Die immer wieder auftretenden Fälle von Extremismus zeigen indes, dass auch ein Leitbild wie die Innere Führung die Bundeswehr nicht vollständig vor linken, rechten oder islamistischen Radikalen schützt. In den 1990er Jahren erließ das Verteidigungsministerium deshalb beispielsweise einen umfassenden Katalog präventiver und reaktiver Maßnahmen zur Abwehr von Rechtsextremisten. Darin wird beschrieben, woran Vorgesetzte rechtsextreme Einstellungen erkennen können. So sei etwa Musik mit gewaltverherrlichenden, rassistischen, antisemitischen oder den Holocaust leugnenden Inhalten ein Indiz für eine verfassungsfeindliche Einstellung, die zwingend verfolgt werden müsse, heißt es darin. Seit Juli 2017 müssen sich zudem alle Bewerber bei der Bundeswehr einer Sicherheitsüberprüfung durch den MAD unterziehen (siehe Seite 20-23). Auf diese Weise soll 
Extremisten aller Couleur der Weg ins Militär verbaut werden.

Niemand kann in den Kopf von Menschen blicken

Das hilft jedoch nicht in jedem Fall. Niemand kann in den Kopf von Menschen blicken. Ob jemand rechts, neurechts oder rechtsextrem eingestellt ist, wird sich durch eine Sicherheitsüberprüfung nicht immer herausfinden lassen. Deswegen werden Vorgesetzte in der Bundeswehr darin ausgebildet, extremistische Tendenzen bei ihren Soldaten zu erkennen. Allerdings ist das mit großen Schwierigkeiten verbunden. Viele Rechtsextreme sind intelligent genug, sich nicht als solche zu erkennen zu geben. Sie wissen, dass ihnen sonst die Entlassung droht.

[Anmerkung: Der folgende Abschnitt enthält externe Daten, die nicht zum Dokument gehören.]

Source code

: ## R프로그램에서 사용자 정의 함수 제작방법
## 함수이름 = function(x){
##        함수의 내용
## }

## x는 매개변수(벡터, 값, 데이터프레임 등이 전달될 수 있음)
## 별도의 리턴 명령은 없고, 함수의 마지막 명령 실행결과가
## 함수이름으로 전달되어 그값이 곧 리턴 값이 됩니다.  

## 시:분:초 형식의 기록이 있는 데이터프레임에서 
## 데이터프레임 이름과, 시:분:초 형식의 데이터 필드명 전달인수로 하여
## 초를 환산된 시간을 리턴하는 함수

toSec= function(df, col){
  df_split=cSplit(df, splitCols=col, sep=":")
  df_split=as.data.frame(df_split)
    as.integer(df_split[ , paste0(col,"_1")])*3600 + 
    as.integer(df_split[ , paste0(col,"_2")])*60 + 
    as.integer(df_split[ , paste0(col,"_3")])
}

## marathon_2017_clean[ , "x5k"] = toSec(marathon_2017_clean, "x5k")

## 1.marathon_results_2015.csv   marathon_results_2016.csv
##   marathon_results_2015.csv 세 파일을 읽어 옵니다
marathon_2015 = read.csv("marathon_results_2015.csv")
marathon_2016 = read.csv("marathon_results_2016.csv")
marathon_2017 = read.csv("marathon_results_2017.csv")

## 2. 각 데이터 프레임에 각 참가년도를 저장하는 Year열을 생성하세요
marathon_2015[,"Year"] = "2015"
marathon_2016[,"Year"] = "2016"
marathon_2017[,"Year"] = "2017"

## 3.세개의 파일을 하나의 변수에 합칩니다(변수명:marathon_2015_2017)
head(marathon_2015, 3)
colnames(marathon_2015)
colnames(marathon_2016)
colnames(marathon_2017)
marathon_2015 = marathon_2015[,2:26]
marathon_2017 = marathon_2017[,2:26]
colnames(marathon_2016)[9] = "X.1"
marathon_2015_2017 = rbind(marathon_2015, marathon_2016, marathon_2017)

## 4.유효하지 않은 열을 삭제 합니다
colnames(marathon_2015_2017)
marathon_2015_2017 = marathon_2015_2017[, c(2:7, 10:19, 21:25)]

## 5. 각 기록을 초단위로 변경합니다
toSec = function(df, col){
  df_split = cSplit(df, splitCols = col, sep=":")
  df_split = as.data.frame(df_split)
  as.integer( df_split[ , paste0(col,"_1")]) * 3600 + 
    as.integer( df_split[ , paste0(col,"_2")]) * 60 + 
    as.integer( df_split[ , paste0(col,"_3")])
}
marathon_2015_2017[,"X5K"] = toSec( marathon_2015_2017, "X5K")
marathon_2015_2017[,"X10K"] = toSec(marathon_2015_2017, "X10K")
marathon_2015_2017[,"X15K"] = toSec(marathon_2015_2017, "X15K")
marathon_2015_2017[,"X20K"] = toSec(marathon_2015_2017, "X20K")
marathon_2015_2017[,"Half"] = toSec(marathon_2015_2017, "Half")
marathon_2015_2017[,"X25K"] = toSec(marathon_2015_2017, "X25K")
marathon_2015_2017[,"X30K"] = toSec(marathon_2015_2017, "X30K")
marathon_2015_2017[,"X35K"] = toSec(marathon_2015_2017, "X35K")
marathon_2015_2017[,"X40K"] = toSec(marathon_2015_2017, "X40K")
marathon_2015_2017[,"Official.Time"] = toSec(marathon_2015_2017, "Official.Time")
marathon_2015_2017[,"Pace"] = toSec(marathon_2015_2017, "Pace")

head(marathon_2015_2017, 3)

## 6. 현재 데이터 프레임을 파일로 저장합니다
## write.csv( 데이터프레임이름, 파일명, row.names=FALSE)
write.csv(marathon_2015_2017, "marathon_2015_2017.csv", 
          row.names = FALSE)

Hinzu kommt, dass Vorgesetzte heute immer weniger Zeit für ihre Untergebenen haben, um genau hinsehen zu können. Die Ursachen dafür sind vielfältig, aber eines dürfte maßgeblich sein: Die Einführung der Europäischen Arbeitszeitverordnung lässt Vorgesetzten neben Ausbildung, Übung und Einsatz kaum noch Gelegenheit, ihre Soldaten besser kennenzulernen. Überstunden zum Beispiel für geselliges Beisammensein werden kaum noch genehmigt. Stattdessen müssen so gut wie alle Soldaten im Alter über 24 Jahre die Kaserne nach Dienst verlassen. Was die Soldaten abends machen, in welchen Kreisen sie verkehren, bekommt kaum noch ein Vorgesetzter mit.

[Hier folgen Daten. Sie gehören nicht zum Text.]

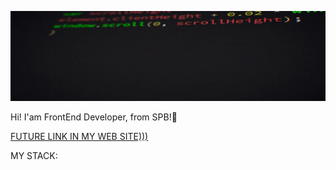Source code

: ![Header](https://github.com/NERON147/NERON147/blob/main/assets/test-typing%20(4).gif)


Hi! I'am FrontEnd Developer, from SPB!🌆

<a href="FUTURE LINK IN MY WEB SITE)))">FUTURE LINK IN MY WEB SITE)))</a>

MY STACK:


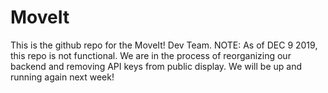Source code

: # MoveIt

This is the github repo for the MoveIt! Dev Team.
NOTE: As of DEC 9 2019, this repo is not functional. We are in the process of reorganizing our backend and removing API keys from public display. We will be up and running again next week!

Einstellungen kann man nicht verordnen

Umso wichtiger ist es, Soldaten die demokratische Verfasstheit, unser politisches System und die Folgen der katastrophalen Militärgeschichte Deutschlands im Dienst zu vermitteln. Das geschieht im Unterricht für politische Bildung. Er findet regelmäßig statt und ist verpflichtend. Doch Einstellungen kann man nicht verordnen oder befehlen. Deshalb kommt es, wie in der Schule, auf die Qualität des Unterrichts an. Es gibt Kompaniechefs, die laden Holocaust-Überlebende oder Rechtsextremismus-Experten ein. Andere leiern nur den Text einer ermüdenden Power-Point-Präsentation herunter.

Im Sommer 2018 gab das Verteidigungsministerium bekannt, seit 2008 insgesamt 128 Extremisten in der Bundeswehr identifiziert zu haben, darunter 15 Linksextre-
misten, 24 Islamisten und 89 Rechtsextremisten. Auffällig ist hier die sprachliche Unterscheidung zu den Anganen aus dem Jahr 2017. Da hatte das Ministerium davon gesprochen, 200 Soldaten als Rechtsextremisten „eingestuft“ zu haben. Ein Jahr später äußerte es, 89 Soldaten seien als Rechtsextremisten „identifiziert“ worden. Was der Unterschied zwischen „Einstufung“ und „Identifizierung“ ist, geht aus den Äußerungen nicht hervor.

Die Ermittlungen gegen Extremisten werden von Militärjuristen, Wehrdisziplinaranwälten, militärischen Vorgesetzten und Feldjägern geführt. Sie vernehmen die Beschuldigten und befragen Zeugen. In besonders schweren Fällen schaltet die Bundeswehr auch die Staatsanwaltschaft ein. Mit Ausnahme des Jahres 2017, dem Jahr der Enttarnung von Franco A., als der Militärische Abschirmdienst (MAD) 343 rechtsextremistische Verdachtsfälle zählte, geben die Zahlen keinen Hinweis auf ein wachsendes Problem der Bundeswehr mit Rechtsextremismus. Im vorigen Jahr waren es nur noch 270.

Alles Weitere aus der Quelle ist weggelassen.